Task brief → Pick every line out of the entries below that holds the string "otchen", and report them.

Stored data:
-----

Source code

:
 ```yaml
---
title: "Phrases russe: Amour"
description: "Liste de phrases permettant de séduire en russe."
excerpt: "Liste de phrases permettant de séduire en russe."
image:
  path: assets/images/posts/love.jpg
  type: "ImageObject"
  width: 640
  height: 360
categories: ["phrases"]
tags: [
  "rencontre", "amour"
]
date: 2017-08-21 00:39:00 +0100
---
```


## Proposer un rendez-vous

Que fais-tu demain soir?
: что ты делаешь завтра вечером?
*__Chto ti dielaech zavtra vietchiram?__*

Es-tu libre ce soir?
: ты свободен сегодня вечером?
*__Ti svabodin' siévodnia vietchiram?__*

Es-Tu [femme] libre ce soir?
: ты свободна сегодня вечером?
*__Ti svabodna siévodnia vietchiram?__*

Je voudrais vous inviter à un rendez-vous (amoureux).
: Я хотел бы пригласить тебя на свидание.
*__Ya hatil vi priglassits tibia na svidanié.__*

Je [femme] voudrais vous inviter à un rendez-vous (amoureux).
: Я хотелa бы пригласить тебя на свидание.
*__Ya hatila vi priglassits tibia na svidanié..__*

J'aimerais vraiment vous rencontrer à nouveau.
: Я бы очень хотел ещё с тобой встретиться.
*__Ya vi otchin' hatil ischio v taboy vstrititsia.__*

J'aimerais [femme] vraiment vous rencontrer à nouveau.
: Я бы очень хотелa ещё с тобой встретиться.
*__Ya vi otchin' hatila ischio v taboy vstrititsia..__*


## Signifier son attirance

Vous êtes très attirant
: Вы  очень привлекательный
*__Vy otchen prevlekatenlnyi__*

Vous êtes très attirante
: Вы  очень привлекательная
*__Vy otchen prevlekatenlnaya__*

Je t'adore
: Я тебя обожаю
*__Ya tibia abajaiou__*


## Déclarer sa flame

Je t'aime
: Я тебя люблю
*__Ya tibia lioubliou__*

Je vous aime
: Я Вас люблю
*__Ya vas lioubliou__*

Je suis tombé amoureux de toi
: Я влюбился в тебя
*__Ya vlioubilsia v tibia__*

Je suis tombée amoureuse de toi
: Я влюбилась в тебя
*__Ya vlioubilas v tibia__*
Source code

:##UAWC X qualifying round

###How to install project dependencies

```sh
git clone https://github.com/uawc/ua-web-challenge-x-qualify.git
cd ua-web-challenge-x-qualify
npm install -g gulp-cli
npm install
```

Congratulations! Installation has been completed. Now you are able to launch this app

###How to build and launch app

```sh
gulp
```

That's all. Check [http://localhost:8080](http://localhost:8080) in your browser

-----

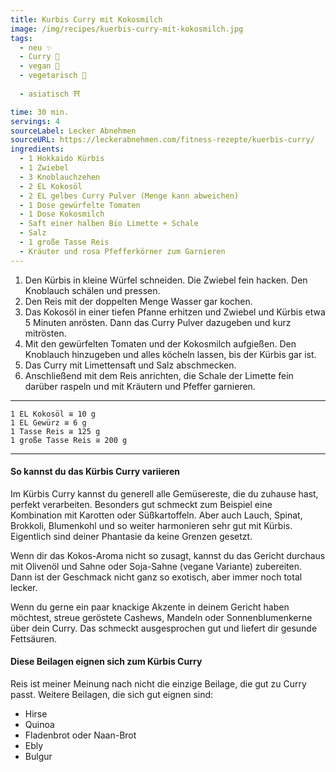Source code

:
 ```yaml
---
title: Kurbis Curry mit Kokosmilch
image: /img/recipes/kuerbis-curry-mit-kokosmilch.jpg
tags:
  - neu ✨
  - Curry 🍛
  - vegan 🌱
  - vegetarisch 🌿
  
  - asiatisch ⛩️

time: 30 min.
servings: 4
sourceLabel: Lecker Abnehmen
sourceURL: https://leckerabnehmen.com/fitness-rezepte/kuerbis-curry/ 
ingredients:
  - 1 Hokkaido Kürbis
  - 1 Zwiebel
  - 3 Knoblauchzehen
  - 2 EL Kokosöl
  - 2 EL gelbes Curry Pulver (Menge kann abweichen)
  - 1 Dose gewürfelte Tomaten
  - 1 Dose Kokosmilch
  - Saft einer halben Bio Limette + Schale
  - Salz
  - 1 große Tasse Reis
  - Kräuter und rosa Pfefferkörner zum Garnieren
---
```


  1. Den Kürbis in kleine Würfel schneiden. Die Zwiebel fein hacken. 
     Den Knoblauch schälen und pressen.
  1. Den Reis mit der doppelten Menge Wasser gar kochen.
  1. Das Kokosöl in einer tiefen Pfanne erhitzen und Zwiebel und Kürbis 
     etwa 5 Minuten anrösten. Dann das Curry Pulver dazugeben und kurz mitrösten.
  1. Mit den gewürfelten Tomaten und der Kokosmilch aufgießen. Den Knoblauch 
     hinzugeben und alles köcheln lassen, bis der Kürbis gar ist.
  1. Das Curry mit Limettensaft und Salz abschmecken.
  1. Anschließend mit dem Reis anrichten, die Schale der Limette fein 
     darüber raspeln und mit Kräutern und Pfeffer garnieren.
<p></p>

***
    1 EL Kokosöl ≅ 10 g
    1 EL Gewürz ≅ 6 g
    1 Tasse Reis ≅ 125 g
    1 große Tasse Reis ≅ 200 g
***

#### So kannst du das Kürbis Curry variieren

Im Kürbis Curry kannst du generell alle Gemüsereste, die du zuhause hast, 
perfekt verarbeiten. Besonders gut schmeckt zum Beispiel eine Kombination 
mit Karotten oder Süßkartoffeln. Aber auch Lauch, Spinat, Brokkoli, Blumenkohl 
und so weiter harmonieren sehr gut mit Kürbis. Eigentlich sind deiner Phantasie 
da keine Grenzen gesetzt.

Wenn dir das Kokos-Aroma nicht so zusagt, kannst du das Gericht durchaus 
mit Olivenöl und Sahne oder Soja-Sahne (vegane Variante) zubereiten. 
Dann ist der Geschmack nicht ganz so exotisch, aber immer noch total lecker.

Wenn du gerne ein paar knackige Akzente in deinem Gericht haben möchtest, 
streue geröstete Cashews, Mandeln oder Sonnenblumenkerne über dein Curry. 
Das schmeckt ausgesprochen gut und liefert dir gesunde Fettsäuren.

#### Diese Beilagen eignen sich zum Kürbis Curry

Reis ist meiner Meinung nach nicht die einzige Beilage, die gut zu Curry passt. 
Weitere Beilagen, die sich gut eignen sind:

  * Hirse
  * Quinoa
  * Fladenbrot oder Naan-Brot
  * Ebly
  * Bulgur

-----

Reply →
*__Vy otchen prevlekatenlnyi__*
*__Vy otchen prevlekatenlnaya__*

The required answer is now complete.